The guy beside me said, "Yeah, I heard that. He got two years for vehicular manslaughter. That's awesome! Well, I mean, not for him."

"No, but it was great for the guy he killed," I said. I honestly don't know where it came from.

"Uh, no I guess it sucked for him too," the kid acknowledged. I pulled my book out of my bag and went back to "pretending not to hear what the person beside you is saying in a perfectly audible voice."

I think the guy across the aisle must have agreed with me, because he said, "Yeah, apparently he had a whole long record of being pulled over going 100 miles an hour, and he would say, 'I'm a Nobel Prize winner, I can do what I want'."

They went back to their topic about where to go after grad school, eventually settling on two post-docs as the most they would take before going into industry. I sighed inwardly. Both those young fellows, should they actually complete their doctorates, will accept not only as many post-docs as they can, but one-year 4-4 teaching contracts and anything else that comes their way. If Schrieffer weren't in jail, they still wouldn't be going to study with him, because his in-box would be full of fawning emails from graduate students at small Canadian universities.
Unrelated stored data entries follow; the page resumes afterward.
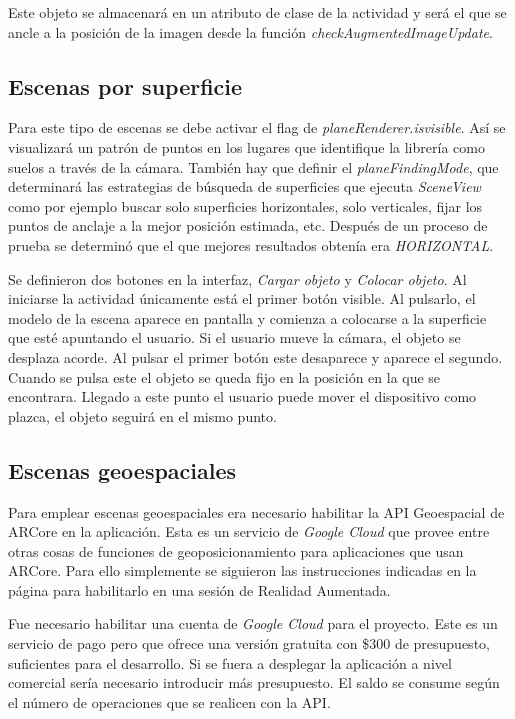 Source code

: Este objeto se almacenará en un atributo de clase de la actividad y será el que se ancle a la posición de la imagen desde la función \textit{checkAugmentedImageUpdate}.

\subsection{Escenas por superficie}

Para este tipo de escenas se debe activar el flag de \textit{planeRenderer.isvisible}. Así se visualizará un patrón de puntos en los lugares que identifique la librería como suelos a través de la cámara. También hay que definir el \textit{planeFindingMode}, que determinará las estrategias de búsqueda de superficies que ejecuta \textit{SceneView} como por ejemplo buscar solo superficies horizontales, solo verticales, fijar los puntos de anclaje a la mejor posición estimada, etc. Después de un proceso de prueba se determinó que el que mejores resultados obtenía era \textit{HORIZONTAL}.


Se definieron dos botones en la interfaz, \textit{Cargar objeto} y \textit{Colocar objeto}. Al iniciarse la actividad únicamente está el primer botón visible. Al pulsarlo, el modelo de la escena aparece en pantalla y comienza a colocarse a la superficie que esté apuntando el usuario. Si el usuario mueve la cámara, el objeto se desplaza acorde. Al pulsar el primer botón este desaparece y aparece el segundo. Cuando se pulsa este el objeto se queda fijo en la posición en la que se encontrara. Llegado a este punto el usuario puede mover el dispositivo como plazca, el objeto seguirá en el mismo punto.


\subsection{Escenas geoespaciales}

Para emplear escenas geoespaciales era necesario habilitar la API Geoespacial\cite{geospatialapi} de ARCore en la aplicación. Esta es un servicio de \textit{Google Cloud} que provee entre otras cosas de funciones de geoposicionamiento para aplicaciones que usan ARCore. Para ello simplemente se siguieron las instrucciones indicadas en la página para habilitarlo en una sesión de Realidad Aumentada.

Fue necesario habilitar una cuenta de \textit{Google Cloud} para el proyecto. Este es un servicio de pago pero que ofrece una versión gratuita con \$300 de presupuesto, suficientes para el desarrollo. Si se fuera a desplegar la aplicación a nivel comercial sería necesario introducir más presupuesto. El saldo se consume según el número de operaciones que se realicen con la API.

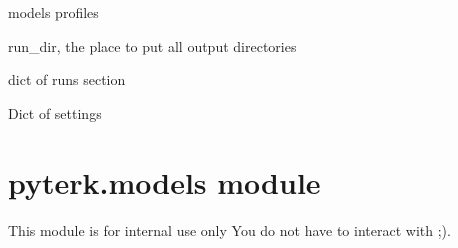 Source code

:\documentclass[letterpaper,10pt,english]{sphinxmanual}
\begin{document}
\begin{fulllineitems}
\label{\detokenize{pyterk:pyterk.config.models}}
\sphinxAtStartPar
models profiles

\end{fulllineitems}


\begin{fulllineitems}
\label{\detokenize{pyterk:pyterk.config.run_dir}}
\sphinxAtStartPar
run\_dir, the place to put all output directories

\end{fulllineitems}


\begin{fulllineitems}
\label{\detokenize{pyterk:pyterk.config.runs}}
\sphinxAtStartPar
dict of runs section

\end{fulllineitems}


\begin{fulllineitems}
\label{\detokenize{pyterk:pyterk.config.settings}}
\sphinxAtStartPar
Dict of settings

\end{fulllineitems}



\section{pyterk.models module}
\label{\detokenize{pyterk:module-pyterk.models}}\label{\detokenize{pyterk:pyterk-models-module}}
\sphinxAtStartPar
This module is for internal use only \sphinxhyphen{} You do not have to interact with ;\sphinxhyphen{}).
\end{document}
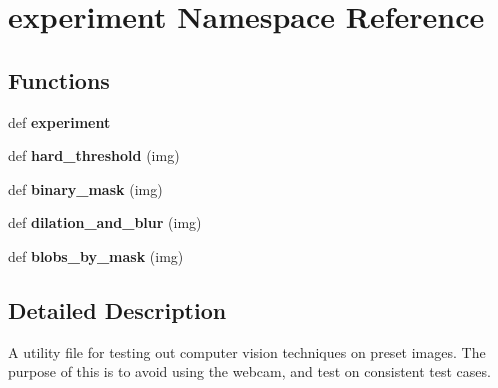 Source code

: \hypertarget{namespaceexperiment}{}\section{experiment Namespace Reference}
\label{namespaceexperiment}
\subsection*{Functions}
\begin{DoxyCompactItemize}
\item 
\hypertarget{namespaceexperiment_afd7cadc0db62c738ec5313cac9cd03e5}{}def {\bfseries experiment}\label{namespaceexperiment_afd7cadc0db62c738ec5313cac9cd03e5}

\item 
\hypertarget{namespaceexperiment_aeac24644877a02c335d201812ba51625}{}def {\bfseries hard\+\_\+threshold} (img)\label{namespaceexperiment_aeac24644877a02c335d201812ba51625}

\item 
\hypertarget{namespaceexperiment_afbfd0da7a229ea75fe6eda26e04a344a}{}def {\bfseries binary\+\_\+mask} (img)\label{namespaceexperiment_afbfd0da7a229ea75fe6eda26e04a344a}

\item 
\hypertarget{namespaceexperiment_aad51fba16bbd81e9a968249d747958b3}{}def {\bfseries dilation\+\_\+and\+\_\+blur} (img)\label{namespaceexperiment_aad51fba16bbd81e9a968249d747958b3}

\item 
\hypertarget{namespaceexperiment_a26994eacbd1a8bf004fc3477c8164daf}{}def {\bfseries blobs\+\_\+by\+\_\+mask} (img)\label{namespaceexperiment_a26994eacbd1a8bf004fc3477c8164daf}

\end{DoxyCompactItemize}


\subsection{Detailed Description}
\begin{DoxyVerb}A utility file for testing out computer vision techniques on preset images.
The purpose of this is to avoid using the webcam, and test on consistent test
cases.
\end{DoxyVerb}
I can't really blame them. They're just young and, uh, young. But I wish they'd either sit beside each other, so I'm not thrust in the middle of their conversations, or shut up. Remember that scene in Star Trek IV where they go back in time to more-or-less now, and Spock uses the Vulcan nerve pinch to render unconscious a guy playing loud music on a bus? No? Well, I think of it often.

4 comments:

the chocolate doctor מרת שאקאלאד said...

What a horrifying story! I mean the killer driver, not the annoying kids.
That is just a bewildering story.

I do remember that bit in Star Trek IV. That may have been a real turning point in the Radio Wars (of course, a nerve pinch would in actual practice leave the radio on), but Do the Right Thing was still to come.

FJ said...

Worse, it seems that Schrieffer's homies attempted to put the blame on the victims, who were not wearing seat belts. Nonetheless, the prosecution pointed out, they would not have been killed if Schrieffer hadn't banged into them going 111 mph. I do believe Schrieffer may have a mental illness--there were some rumours of failing to take his meds--but you do have to wonder if winning that Nobel Prize didn't actually, in the end, ruin his life. Of course, people with many lesser accomplishments also often feel they are above normal rules and regulations, so who knows.

Anonymous said...

He was 74 at the time of the sentencing. Maybe an argument for mandatory retirement AND license re-testing for the elderly?

Two year sentence --- presumably out now? Still listed as emeritus, though.

http://www.magnet.fsu.edu/search/personnel/getprofile.aspx?fname=John&lname=Schrieffer

Helene

FJ said...

Actually, teens have the worst driving records. (Details here
.) Older folks are relatively safe, except for megalomaniac, Nobel Prize-winning jerks. Perhaps mandatory license re-testing for megalomaniacs?